The types of ownership listed below are entitled to FDIC insurance of up to $100,000 each: (deposits in different institutions are insured separately)
- Single
- Joint
- Revocable trust*
- Irrevocable trust*
- Traditional IRA & Roth IRA & profit sharing/money purchase plans (balances are combined for FDIC insurance)
- Pension plans
-
Totten trusts, or transfer on death (TOD) accounts*
-
Corporate
-
Partnership
*Subject to specific rules discussed below.
There is an “EDIE” electronic deposit insurance estimator system on the FDIC website, which will tell you whether an account or group of accounts at a FDIC insured institution is fully insured, or not.

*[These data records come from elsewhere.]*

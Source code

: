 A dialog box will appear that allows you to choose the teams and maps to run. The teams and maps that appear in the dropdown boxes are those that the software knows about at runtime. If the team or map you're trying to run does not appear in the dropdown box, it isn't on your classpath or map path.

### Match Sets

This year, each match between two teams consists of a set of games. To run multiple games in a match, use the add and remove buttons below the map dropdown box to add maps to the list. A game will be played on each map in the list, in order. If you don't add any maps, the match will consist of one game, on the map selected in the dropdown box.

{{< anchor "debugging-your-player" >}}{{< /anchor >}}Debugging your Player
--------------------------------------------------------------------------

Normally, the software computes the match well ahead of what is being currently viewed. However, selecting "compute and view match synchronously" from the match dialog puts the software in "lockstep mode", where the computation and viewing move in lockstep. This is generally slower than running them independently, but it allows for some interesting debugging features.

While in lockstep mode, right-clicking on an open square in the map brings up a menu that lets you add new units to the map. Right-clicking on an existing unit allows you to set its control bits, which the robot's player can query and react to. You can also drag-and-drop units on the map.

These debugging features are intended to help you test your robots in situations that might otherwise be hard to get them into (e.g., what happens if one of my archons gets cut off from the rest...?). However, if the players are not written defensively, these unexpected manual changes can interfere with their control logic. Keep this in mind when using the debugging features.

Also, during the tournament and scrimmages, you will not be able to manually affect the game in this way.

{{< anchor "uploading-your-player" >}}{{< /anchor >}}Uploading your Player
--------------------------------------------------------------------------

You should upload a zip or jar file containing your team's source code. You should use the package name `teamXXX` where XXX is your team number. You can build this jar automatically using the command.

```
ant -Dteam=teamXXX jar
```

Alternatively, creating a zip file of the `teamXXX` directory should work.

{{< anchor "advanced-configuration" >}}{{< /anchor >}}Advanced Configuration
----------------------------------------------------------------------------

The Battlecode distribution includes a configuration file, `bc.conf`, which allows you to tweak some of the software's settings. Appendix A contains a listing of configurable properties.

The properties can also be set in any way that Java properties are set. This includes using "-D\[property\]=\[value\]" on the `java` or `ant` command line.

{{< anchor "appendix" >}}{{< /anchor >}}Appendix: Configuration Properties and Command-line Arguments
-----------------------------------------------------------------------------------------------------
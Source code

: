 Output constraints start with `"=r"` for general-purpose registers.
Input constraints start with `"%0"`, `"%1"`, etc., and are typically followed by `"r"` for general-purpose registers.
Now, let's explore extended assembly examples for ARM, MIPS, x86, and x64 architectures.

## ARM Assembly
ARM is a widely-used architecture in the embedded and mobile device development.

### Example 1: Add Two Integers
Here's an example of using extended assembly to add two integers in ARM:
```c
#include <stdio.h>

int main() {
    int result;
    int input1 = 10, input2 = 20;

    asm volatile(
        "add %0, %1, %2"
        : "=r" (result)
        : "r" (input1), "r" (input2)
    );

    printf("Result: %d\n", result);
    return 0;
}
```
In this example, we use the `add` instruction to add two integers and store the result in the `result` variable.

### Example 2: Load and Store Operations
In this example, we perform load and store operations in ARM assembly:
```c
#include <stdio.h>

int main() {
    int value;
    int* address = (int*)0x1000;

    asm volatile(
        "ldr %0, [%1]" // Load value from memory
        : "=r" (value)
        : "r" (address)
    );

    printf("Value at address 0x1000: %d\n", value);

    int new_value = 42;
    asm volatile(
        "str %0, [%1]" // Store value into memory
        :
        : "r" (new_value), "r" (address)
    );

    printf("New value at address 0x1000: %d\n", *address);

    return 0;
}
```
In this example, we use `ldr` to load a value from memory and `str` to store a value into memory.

Any person or entity can have a FDIC insured account. US citizenship or residency is not required. The FDIC insures deposits in some, but not all, banks and savings associations. The insurance protects deposits that are payable in the United States. Securities, mutual funds, and similar types of investments are not covered by federal deposit insurance, but may be covered by other types of insurance. Deposits in different institutions are insured separately.
Deposits maintained in the different categories of legal ownership shown above are separately insured so you can have more than $100,000 insurance coverage in a single institution. However, opening up another account of the same type at the same institution cannot increase the FDIC insurance coverage. The use of social security numbers or tax identification numbers does not determine insurance coverage.
Traditional IRA, Roth IRA and profit sharing/money purchase funds are separately insured from any non-retirement funds the depositor may have at an institution. However, the IRA and profit sharing/money purchase accounts are combined for insurance purposes. The general rule for employee participants in pension and profit sharing plans is that they receive insurance for their share of the plan. Each participant’s ascertainable interest in the plan’s deposit is insured up to $100,000.